Sufentanil is available as a non-i.v. preparation for
 sublingual, buccal and nasal administration but not in a long- acting 
formulation. As the application route switch is usually for a single 
compound and the long-acting formulation is commercially unavailable, 
change to long-acting morphine was necessary, but not in the sense of an
 opioid rotation.
In current references, only the general 
recommendation to begin oral substitution with approximately 50% of the 
equivalent dose can be found [10,11].
 These recommendations are based on the thought that on one hand the 
patients have not benefitted from the current opioid and on the other 
they offer concomitant clinical limitations (i.e. advanced age, renal 
damage, cardiopulmonary insufficiency, etc.) that makes a 1:1 switch to a
 new opioid inappropriate.
The patients in the presented cases had an i.v. 
sufentanil medication near the optimum dose. The available conversion 
tables and factors suggested a 900% higher dosing than that we 
eventually applied. Even with a reduction of 50% from the given i.v. 
dose, the orally administered amount would still have been in excess of 
350% of the dose that is finally necessary. This is striking, as 
inadequately high doses of opioids can lead to severe side effects such 
as attention deficits, optical hallucinations and ultimately respiratory
 depression [12,13].
From the present data, we provide evidence that, when
 converting i.v. sufentanil to oral morphine, a much steeper reduction 
of the equivalent dose is urgently warranted.

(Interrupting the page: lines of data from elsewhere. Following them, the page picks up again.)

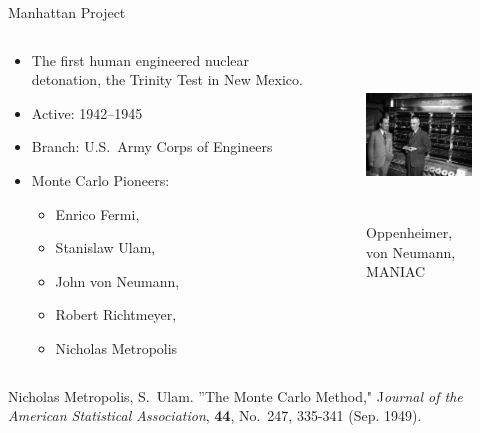 \documentclass[xcolor=x11names,compress]{beamer}
\renewcommand{\(}{\begin{columns}}
\renewcommand{\)}{\end{columns}}
\newcommand{\<}[1]{\begin{column}{#1}}
\renewcommand{\>}{\end{column}}
\begin{document}
\begin{frame}{Manhattan Project}

\begin{columns}
  \begin{column}{0.5\textwidth}
    \begin{itemize}
    \item The first human engineered nuclear detonation, 
    the Trinity Test in New Mexico.
    \item Active: 1942--1945
    \item Branch: U.S.\ Army Corps of Engineers
    \item Monte Carlo Pioneers:
    \begin{itemize}
      \item Enrico Fermi,
      \item Stanislaw Ulam,
      \item John von Neumann, 
      \item Robert Richtmeyer, 
      \item Nicholas Metropolis
    \end{itemize}
    \end{itemize}
  \end{column}
  \begin{column}{0.5\textwidth}
  	\begin{figure}
  	\begin{center}
  		\includegraphics[height=1.75in,clip]{OppieNeumannMANIAC}
  		\caption{Oppenheimer, von Neumann, MANIAC}
	\end{center}
  	\end{figure}
  \end{column}
\end{columns}
\pause
Nicholas Metropolis, S.\ Ulam. ''The Monte Carlo Method," J\textit{ournal of the American Statistical Association}, \textbf{44}, No.\ 247, 335-341 (Sep. 1949).
\end{frame}
\end{document}
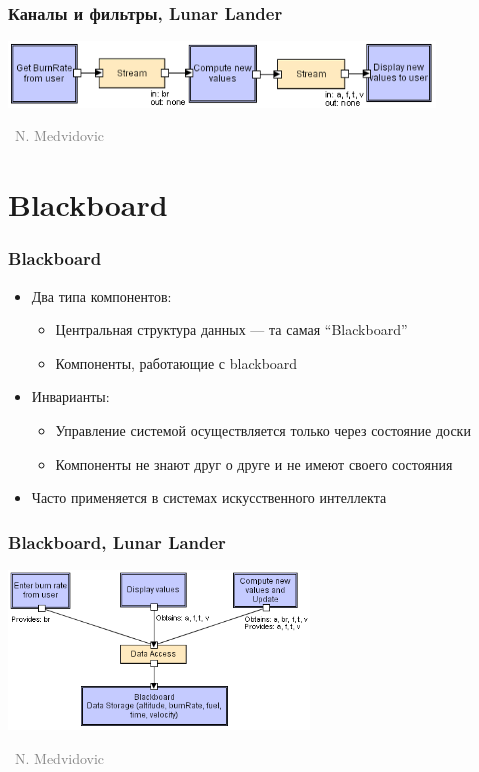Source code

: \documentclass[xetex,mathserif,serif]{beamer}
\newcommand{\attribution}[1] {
	\vspace{-5mm}\begin{flushright}\begin{scriptsize}\textcolor{gray}{\textcopyright\, #1}\end{scriptsize}\end{flushright}
}
\begin{document}
	\begin{frame}
		\frametitle{Каналы и фильтры, Lunar Lander}
		\begin{center}
			\includegraphics[width=0.85\textwidth]{pipesAndFiltersLL.png}
			\attribution{N. Medvidovic}
		\end{center}
	\end{frame}

	\section{Blackboard}

	\begin{frame}
		\frametitle{Blackboard}
		\begin{itemize}
			\item Два типа компонентов:
			\begin{itemize}
				\item Центральная структура данных --- та самая ``Blackboard''
				\item Компоненты, работающие с blackboard
			\end{itemize}
			\item Инварианты:
			\begin{itemize}
				\item Управление системой осуществляется только через состояние доски
				\item Компоненты не знают друг о друге и не имеют своего состояния
			\end{itemize}
			\item Часто применяется в системах искусственного интеллекта
		\end{itemize}
	\end{frame}

	\begin{frame}
		\frametitle{Blackboard, Lunar Lander}
		\begin{center}
			\includegraphics[width=0.6\textwidth]{blackboardLL.png}
			\attribution{N. Medvidovic}
		\end{center}
	\end{frame}
\end{document}
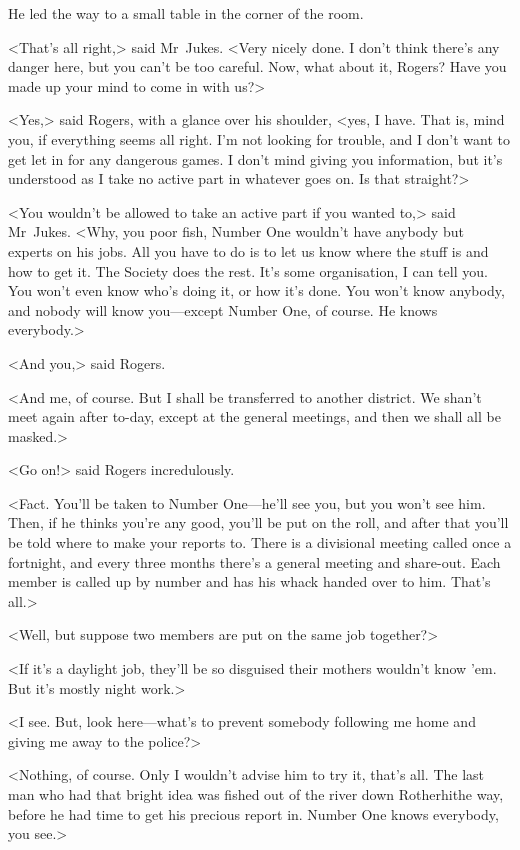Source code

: He led the way to a small table in the corner of the room.

<That's all right,> said Mr~Jukes. <Very nicely done. I don't think there's any danger here, but you can't be too careful. Now, what about it, Rogers? Have you made up your mind to come in with us?>

<Yes,> said Rogers, with a glance over his shoulder, <yes, I have. That is, mind you, if everything seems all right. I'm not looking for trouble, and I don't want to get let in for any dangerous games. I don't mind giving you information, but it's understood as I take no active part in whatever goes on. Is that straight?>

<You wouldn't be allowed to take an active part if you wanted to,> said Mr~Jukes. <Why, you poor fish, Number One wouldn't have anybody but experts on his jobs. All you have to do is to let us know where the stuff is and how to get it. The Society does the rest. It's some organisation, I can tell you. You won't even know who's doing it, or how it's done. You won't know anybody, and nobody will know you—except Number One, of course. He knows everybody.>

<And you,> said Rogers.

<And me, of course. But I shall be transferred to another district. We shan't meet again after to-day, except at the general meetings, and then we shall all be masked.>

<Go on!> said Rogers incredulously.

<Fact. You'll be taken to Number One—he'll see you, but you won't see him. Then, if he thinks you're any good, you'll be put on the roll, and after that you'll be told where to make your reports to. There is a divisional meeting called once a fortnight, and every three months there's a general meeting and share-out. Each member is called up by number and has his whack handed over to him. That's all.>

<Well, but suppose two members are put on the same job together?>

<If it's a daylight job, they'll be so disguised their mothers wouldn't know 'em. But it's mostly night work.>

<I see. But, look here—what's to prevent somebody following me home and giving me away to the police?>

<Nothing, of course. Only I wouldn't advise him to try it, that's all. The last man who had that bright idea was fished out of the river down Rotherhithe way, before he had time to get his precious report in. Number One knows everybody, you see.>

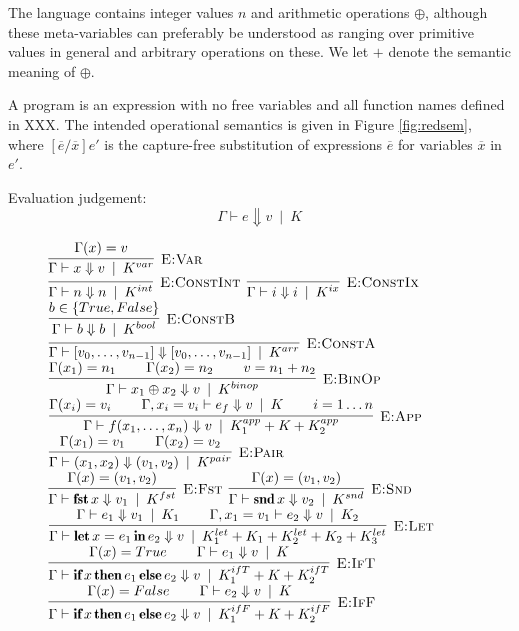 \documentclass[natbib]{sigplanconf}
\newcommand{\kw}[1]{\mbox{\fontfamily{cmr}\fontseries{b}\selectfont#1}}
\newcommand{\hinfer}[3]{\vcenter{\infer[\DT{#1}]{#2}{#3}}}
\newcommand{\ENV}{\Gamma}
\newcommand{\beval}{\Downarrow} %
\newcommand{\ent}{\vdash}
\newcommand{\cost}{\alt}
\newcommand{\nl}{\vspace{2.5ex} \\}
\newcommand{\spc}{\hspace{5ex}}
\newcommand{\DT}[1]{\mbox{\sc #1}}
\newcommand{\alt}{\;\:\vert\;\:}
\newcommand{\KBOOL}{K^{bool}}
\newcommand{\KINT}{K^{int}}
\newcommand{\KIX}{K^{ix}}
\newcommand{\KARR}{K^{arr}}
\newcommand{\KVAR}{K^{var}}
\newcommand{\KOP}{K^{binop}}
\newcommand{\KPAIR}{K^{pair}}
\newcommand{\KFST}{K^{fst}}
\newcommand{\KSND}{K^{snd}}
\newcommand{\KCONT}[1]{K^{ifT}_{#1}}
\newcommand{\KCONF}[1]{K^{ifF}_{#1}}
\newcommand{\KLET}[1]{K^{let}_{#1}}
\newcommand{\KAPP}[1]{K^{app}_{#1}}
\newcommand{\K}[1]{K_{#1}}
\newcommand{\KADD}{+} %
\newcommand{\IF}{\kw{if}\,}
\newcommand{\THEN}{\,\kw{then}\,}
\newcommand{\ELSE}{\,\kw{else}\,}
\newcommand{\LET}{\kw{let}\,}
\newcommand{\IN}{\,\kw{in}\,}
\newcommand{\FST}{\kw{fst}\,}
\newcommand{\SND}{\kw{snd}\,}
\newcommand{\TRUE}{True}
\newcommand{\FALSE}{False}
\newcommand{\ARRAY}[1]{[#1]}
\newcommand{\PAIR}[2]{(#1, #2)}
\begin{document}
The language contains integer values $n$ and arithmetic
operations $\oplus$, although these meta-variables can preferably be
understood as ranging over primitive values in general and arbitrary
operations on these. We let $+$ denote the semantic meaning of
$\oplus$.

A program is an expression with no free variables and all function
names defined in XXX.  The intended operational
semantics is given in Figure \ref{fig:redsem}, where
$[\overline{e}/\overline{x}]e'$ is the capture-free substitution of
expressions $\overline{e}$ for variables $\overline{x}$ in $e'$.

Evaluation judgement:
\begin{equation*}
\ENV \ent e \beval v \cost \K{}
\end{equation*}

\begin{figure*}
$\hinfer{E:Var}{\ENV \ent x \beval v \cost \KVAR}{\ENV(x) = v}$ \nl

$\hinfer{E:ConstInt}{\ENV \ent n \beval n \cost \KINT}{}$ \spc
$\hinfer{E:ConstIx}{\ENV \ent i \beval i \cost \KIX}{}$ \spc
$\hinfer{E:ConstB}{\ENV \ent b \beval b \cost \KBOOL}{b \in \{\TRUE, \FALSE \} }$ \nl

$\hinfer{E:ConstA}{\ENV \ent \ARRAY{v_0, \ldots, v_{n-1}} \beval \ARRAY{v_0, \ldots, v_{n-1}} \cost \KARR}{}$ \nl

$\hinfer{E:BinOp}{\ENV \ent x_1 \oplus x_2 \beval v \cost \KOP}{\ENV(x_1) = n_1 \spc \ENV(x_2) = n_2 \spc v = n_1 + n_2}$ \spc
$\hinfer{E:App}{\ENV \ent f(x_1,\ldots,x_n) \beval v \cost \KAPP{1} \KADD \K{} \KADD \KAPP{2}}{\ENV(x_i) = v_i \spc \ENV, x_i = v_i \ent e_f \beval v \cost \K{} \spc i=1\ldots n}$ \nl

$\hinfer{E:Pair}{\ENV \ent \PAIR{x_1}{x_2} \beval \PAIR{v_1}{v_2} \cost \KPAIR}{\ENV(x_1) = v_1 \spc \ENV(x_2) = v_2}$ \nl
$\hinfer{E:Fst}{\ENV \ent \FST x \beval v_1 \cost \KFST}{\ENV(x) = (v_1, v_2)}$ \spc
$\hinfer{E:Snd}{\ENV \ent \SND x \beval v_2 \cost \KSND}{\ENV(x) = (v_1, v_2)}$ \nl

$\hinfer{E:Let}{\ENV \ent \LET x = e_1 \IN e_2 \beval v \cost \KLET{1} \KADD \K{1} \KADD \KLET{2} \KADD \K{2} \KADD  \KLET{3}}{\ENV \ent e_1 \beval v_1 \cost \K{1} \spc \ENV,x_1 = v_1 \ent e_2 \beval v \cost \K{2}}$ \nl

$\hinfer{E:IfT}{\ENV \ent \IF x \THEN e_1 \ELSE e_2 \beval v \cost \KCONT{1} \KADD \K{} \KADD \KCONT{2}}{\ENV(x) = \TRUE \spc \ENV \ent e_1 \beval v \cost \K{}}$ \spc
$\hinfer{E:IfF}{\ENV \ent \IF x \THEN e_1 \ELSE e_2 \beval v \cost \KCONF{1} \KADD  \K{} \KADD  \KCONF{2}}{\ENV(x) = \FALSE \spc \ENV \ent e_2 \beval v \cost \K{}}$ \nl


\end{figure*}
\end{document}
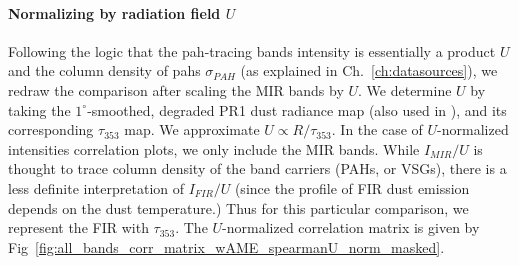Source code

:         \paragraph{Normalizing by radiation field $U$}
          Following the logic that the \acrshort{pah}-tracing bands intensity is essentially a product $U$ and the column density of \acrshort{pah}s $\sigma_{PAH}$ (as explained in Ch.~\ref{ch:datasources}), we redraw the comparison after scaling the MIR bands by $U$. We determine $U$ by taking the $1^{\circ}$-smoothed, degraded PR1 dust radiance map (also used in \citep{hensley16}), and its corresponding $\tau_{353}$ map. We approximate $U \propto R/\tau_{353}$. In the case of $U$-normalized intensities correlation plots, we only include the MIR bands. While $I_{MIR}/U$ is thought to trace column density of the band carriers (PAHs, or VSGs), there is a less definite interpretation of $I_{FIR}/U$ (since the profile of FIR dust emission depends on the dust temperature.) Thus for this particular comparison, we represent the FIR with $\tau_{353}$. The $U$-normalized correlation matrix is given by Fig~\ref{fig:all_bands_corr_matrix_wAME_spearmanU_norm_masked}.
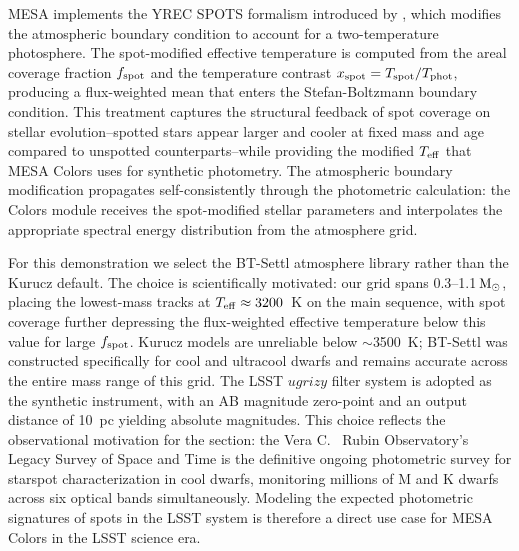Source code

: \documentclass[linenumbers,apj,twocolumn, floatfix]{aastex701}
\begin{document}
MESA implements the YREC SPOTS formalism introduced by \citet{Somers2015}, which modifies the atmospheric boundary condition to account for a two-temperature photosphere.
The spot-modified effective temperature is computed from the areal coverage fraction $f_{\rm spot}$ and the temperature contrast $x_{\rm spot} = T_{\rm spot}/T_{\rm phot}$, producing a flux-weighted mean that enters the Stefan-Boltzmann boundary condition.
This treatment captures the structural feedback of spot coverage on stellar evolution--spotted stars appear larger and cooler at fixed mass and age compared to unspotted counterparts--while providing the modified $T_{\rm eff}$ that MESA Colors uses for synthetic photometry.
The atmospheric boundary modification propagates self-consistently through the photometric calculation: the Colors module receives the spot-modified stellar parameters and interpolates the appropriate spectral energy distribution from the atmosphere grid.

For this demonstration we select the BT-Settl atmosphere library \citep{Allard2012} rather than the Kurucz default.
The choice is scientifically motivated: our grid spans 0.3--1.1\,$\rm M_\odot$, placing the lowest-mass tracks at $T_{\rm eff} \approx 3200$~K on the main sequence, with spot coverage further depressing the flux-weighted effective temperature below this value for large $f_{\rm spot}$.
Kurucz models are unreliable below $\sim$3500~K; BT-Settl was constructed specifically for cool and ultracool dwarfs and remains accurate across the entire mass range of this grid.
The LSST $ugrizy$ filter system is adopted as the synthetic instrument, with an AB magnitude zero-point and an output distance of 10~pc yielding absolute magnitudes.
This choice reflects the observational motivation for the section: the Vera C.
\ Rubin Observatory's Legacy Survey of Space and Time \citep{LSST}
is the definitive ongoing photometric survey for starspot characterization in cool dwarfs, monitoring millions of M and K dwarfs across six optical bands simultaneously.
Modeling the expected photometric signatures of spots in the LSST system is therefore a direct use case for MESA Colors in the LSST science era.
\end{document}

We would like to recommend starting with 10-20% of 
the calculated equivalent dose of sufentanil infusion when converting to
 oral long-acting morphine and afterwards adapting the morphine dosage 
further. Possible co-medication with neuroleptics and benzodiazepines 
should not be ignored in order to further minimize opioid doses and to 
decrease severe side effects.
In the possible case that the conversion to a 
long-acting opioid proves insufficient, a similar approach as usually 
followed in opioid conversion should be used: In addition to the 
estimated dose, rescue medication needs to be provided. This can be 
claimed every hour by the patient and, in the case of using morphine 
sulfate, doses of 10mg and 20mg with an onset of 15 to 20 minutes should
 be available. It seems important that none of our patients claimed 
rescue medication.
Conclusion
Owing to safety considerations, we propose to 
approach the final opioid dose from a lower dose. By doing this, severe 
side effects and a possible readmission to the intensive care unit can 
be avoided. Moreover, since the increased pain perception precedes 
withdrawal symptoms, correcting the opioid dose in an hourly interval 
would not have led to withdrawal indicators [14-18].